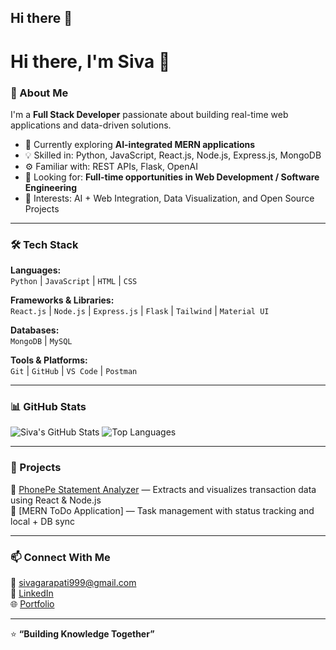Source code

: ## Hi there 👋

<!--
**siva-garapati/siva-garapati** is a ✨ _special_ ✨ repository because its `README.md` (this file) appears on your GitHub profile.

Here are some ideas to get you started:

- 🔭 I’m currently working on ...
- 🌱 I’m currently learning ...
- 👯 I’m looking to collaborate on ...
- 🤔 I’m looking for help with ...
- 💬 Ask me about ...
- 📫 How to reach me: ...
- 😄 Pronouns: ...
- ⚡ Fun fact: ...
-->

# Hi there, I'm Siva 👋

### 🚀 About Me
I'm a **Full Stack Developer** passionate about building real-time web applications and data-driven solutions.

- 🌱 Currently exploring **AI-integrated MERN applications**
- 💡 Skilled in: Python, JavaScript, React.js, Node.js, Express.js, MongoDB
- ⚙️ Familiar with: REST APIs, Flask, OpenAI
- 💼 Looking for: **Full-time opportunities in Web Development / Software Engineering**
- 🧠 Interests: AI + Web Integration, Data Visualization, and Open Source Projects
---

### 🛠️ Tech Stack
**Languages:**  
`Python` | `JavaScript` | `HTML` | `CSS`

**Frameworks & Libraries:**  
`React.js` | `Node.js` | `Express.js` | `Flask` | `Tailwind` | `Material UI`

**Databases:**  
`MongoDB` | `MySQL`

**Tools & Platforms:**  
`Git` | `GitHub` | `VS Code` | `Postman`

---

### 📊 GitHub Stats
![Siva's GitHub Stats](https://github-readme-stats.vercel.app/api?username=siva-garapati&show_icons=true&theme=tokyonight)
![Top Languages](https://github-readme-stats.vercel.app/api/top-langs/?username=siva-garapati&layout=compact&theme=tokyonight)

---

### 💼 Projects
🔹 [PhonePe Statement Analyzer](https://peflow.vercel.app) — Extracts and visualizes transaction data using React & Node.js  
🔹 [MERN ToDo Application] — Task management with status tracking and local + DB sync

---

### 📫 Connect With Me
📧 [sivagarapati999@gmail.com](mailto:sivagarapati999@gmail.com)  
💼 [LinkedIn](https://linkedin.com/in/siva-garapati)  
🌐 [Portfolio](https://your-portfolio-link)

---

⭐ **“Building Knowledge Together”**

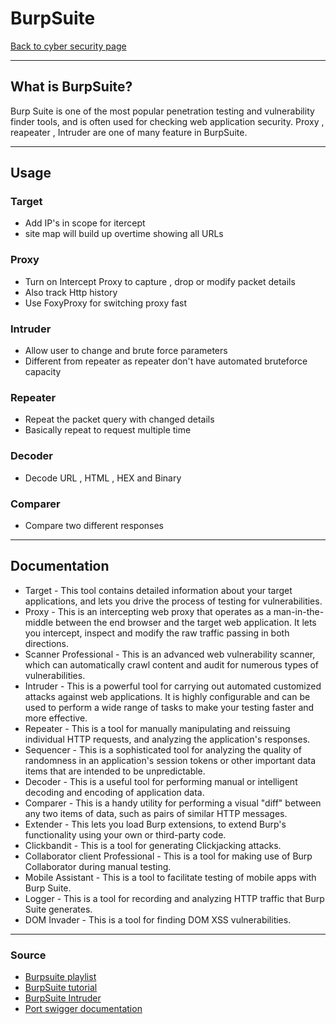 # BurpSuite
[Back to cyber security page](../index.md)

---

## What is BurpSuite?
Burp Suite is one of the most popular penetration testing and vulnerability finder tools, and is often used for checking web application security. Proxy , reapeater , Intruder are one of many feature in BurpSuite.

---

## Usage
### Target
- Add IP's in scope for itercept
- site map will build up overtime showing all URLs 
### Proxy 
- Turn on Intercept Proxy to capture , drop  or modify packet details
- Also track Http history
- Use FoxyProxy for switching proxy fast
### Intruder
- Allow user to change and brute force parameters
- Different from repeater as repeater don't have automated bruteforce capacity
### Repeater
- Repeat the packet query with changed details
- Basically repeat to request multiple time
### Decoder
- Decode URL , HTML , HEX and Binary
### Comparer
- Compare two different responses

---

## Documentation
- Target - This tool contains detailed information about your target applications, and lets you drive the process of testing for vulnerabilities.
- Proxy - This is an intercepting web proxy that operates as a man-in-the-middle between the end browser and the target web application. It lets you intercept, inspect and modify the raw traffic passing in both directions.
- Scanner Professional - This is an advanced web vulnerability scanner, which can automatically crawl content and audit for numerous types of vulnerabilities.
- Intruder - This is a powerful tool for carrying out automated customized attacks against web applications. It is highly configurable and can be used to perform a wide range of tasks to make your testing faster and more effective.
- Repeater - This is a tool for manually manipulating and reissuing individual HTTP requests, and analyzing the application's responses.
- Sequencer - This is a sophisticated tool for analyzing the quality of randomness in an application's session tokens or other important data items that are intended to be unpredictable.
- Decoder - This is a useful tool for performing manual or intelligent decoding and encoding of application data.
- Comparer - This is a handy utility for performing a visual "diff" between any two items of data, such as pairs of similar HTTP messages.
- Extender - This lets you load Burp extensions, to extend Burp's functionality using your own or third-party code.
- Clickbandit - This is a tool for generating Clickjacking attacks.
- Collaborator client Professional - This is a tool for making use of Burp Collaborator during manual testing.
- Mobile Assistant - This is a tool to facilitate testing of mobile apps with Burp Suite.
- Logger - This is a tool for recording and analyzing HTTP traffic that Burp Suite generates.
- DOM Invader - This is a tool for finding DOM XSS vulnerabilities.

---

### Source
- [Burpsuite playlist](https://www.youtube.com/playlist?list=PLoX0sUafNGbH9bmbIANk3D50FNUmuJIF3)
- [BurpSuite tutorial](https://youtu.be/G3hpAeoZ4ek)
- [BurpSuite Intruder](https://youtu.be/ZUKvet_BsoY)
- [Port swigger documentation](https://portswigger.net/burp/documentation/desktop/tools)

════════════════

Assignment:
Restate only the lines running from the start of the material above through the line containing "## What is BurpSuite?", ends included. No pictures.

Solution below:
Source code

: ## Hi there 👋

<!--
**siva-garapati/siva-garapati** is a ✨ _special_ ✨ repository because its `README.md` (this file) appears on your GitHub profile.

Here are some ideas to get you started:

- 🔭 I’m currently working on ...
- 🌱 I’m currently learning ...
- 👯 I’m looking to collaborate on ...
- 🤔 I’m looking for help with ...
- 💬 Ask me about ...
- 📫 How to reach me: ...
- 😄 Pronouns: ...
- ⚡ Fun fact: ...
-->

# Hi there, I'm Siva 👋

### 🚀 About Me
I'm a **Full Stack Developer** passionate about building real-time web applications and data-driven solutions.

- 🌱 Currently exploring **AI-integrated MERN applications**
- 💡 Skilled in: Python, JavaScript, React.js, Node.js, Express.js, MongoDB
- ⚙️ Familiar with: REST APIs, Flask, OpenAI
- 💼 Looking for: **Full-time opportunities in Web Development / Software Engineering**
- 🧠 Interests: AI + Web Integration, Data Visualization, and Open Source Projects
---

### 🛠️ Tech Stack
**Languages:**  
`Python` | `JavaScript` | `HTML` | `CSS`

**Frameworks & Libraries:**  
`React.js` | `Node.js` | `Express.js` | `Flask` | `Tailwind` | `Material UI`

**Databases:**  
`MongoDB` | `MySQL`

**Tools & Platforms:**  
`Git` | `GitHub` | `VS Code` | `Postman`

---

### 📊 GitHub Stats
![Siva's GitHub Stats](https://github-readme-stats.vercel.app/api?username=siva-garapati&show_icons=true&theme=tokyonight)
![Top Languages](https://github-readme-stats.vercel.app/api/top-langs/?username=siva-garapati&layout=compact&theme=tokyonight)

---

### 💼 Projects
🔹 [PhonePe Statement Analyzer](https://peflow.vercel.app) — Extracts and visualizes transaction data using React & Node.js  
🔹 [MERN ToDo Application] — Task management with status tracking and local + DB sync

---

### 📫 Connect With Me
📧 [sivagarapati999@gmail.com](mailto:sivagarapati999@gmail.com)  
💼 [LinkedIn](https://linkedin.com/in/siva-garapati)  
🌐 [Portfolio](https://your-portfolio-link)

---

⭐ **“Building Knowledge Together”**

 # BurpSuite
[Back to cyber security page](../index.md)

---

## What is BurpSuite?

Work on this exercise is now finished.